Whenever a line in the data below includes the string "xhtml", copy it out.
++++++
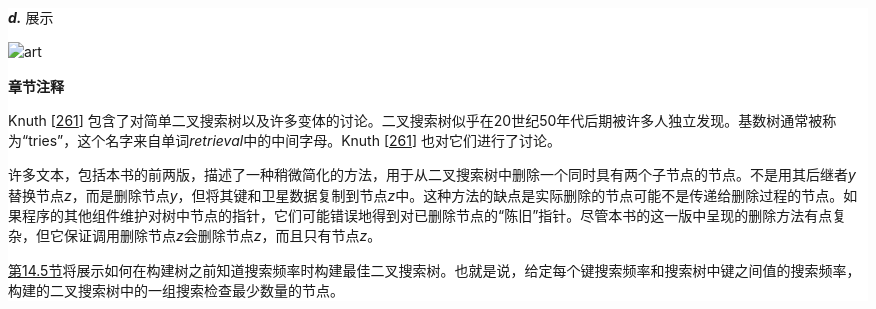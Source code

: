 ***d.*** 展示

![art](images/Art_P431.jpg)

**章节注释**

Knuth [[261](bibliography001.xhtml#endnote_261)] 包含了对简单二叉搜索树以及许多变体的讨论。二叉搜索树似乎在20世纪50年代后期被许多人独立发现。基数树通常被称为“tries”，这个名字来自单词*retrieval*中的中间字母。Knuth [[261](bibliography001.xhtml#endnote_261)] 也对它们进行了讨论。

许多文本，包括本书的前两版，描述了一种稍微简化的方法，用于从二叉搜索树中删除一个同时具有两个子节点的节点。不是用其后继者*y*替换节点*z*，而是删除节点*y*，但将其键和卫星数据复制到节点*z*中。这种方法的缺点是实际删除的节点可能不是传递给删除过程的节点。如果程序的其他组件维护对树中节点的指针，它们可能错误地得到对已删除节点的“陈旧”指针。尽管本书的这一版中呈现的删除方法有点复杂，但它保证调用删除节点*z*会删除节点*z*，而且只有节点*z*。

[第14.5节](chapter014.xhtml#Sec_14.5)将展示如何在构建树之前知道搜索频率时构建最佳二叉搜索树。也就是说，给定每个键搜索频率和搜索树中键之间值的搜索频率，构建的二叉搜索树中的一组搜索检查最少数量的节点。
++++++
◆ Expected answer:
Knuth [[261](bibliography001.xhtml#endnote_261)] 包含了对简单二叉搜索树以及许多变体的讨论。二叉搜索树似乎在20世纪50年代后期被许多人独立发现。基数树通常被称为“tries”，这个名字来自单词*retrieval*中的中间字母。Knuth [[261](bibliography001.xhtml#endnote_261)] 也对它们进行了讨论。
[第14.5节](chapter014.xhtml#Sec_14.5)将展示如何在构建树之前知道搜索频率时构建最佳二叉搜索树。也就是说，给定每个键搜索频率和搜索树中键之间值的搜索频率，构建的二叉搜索树中的一组搜索检查最少数量的节点。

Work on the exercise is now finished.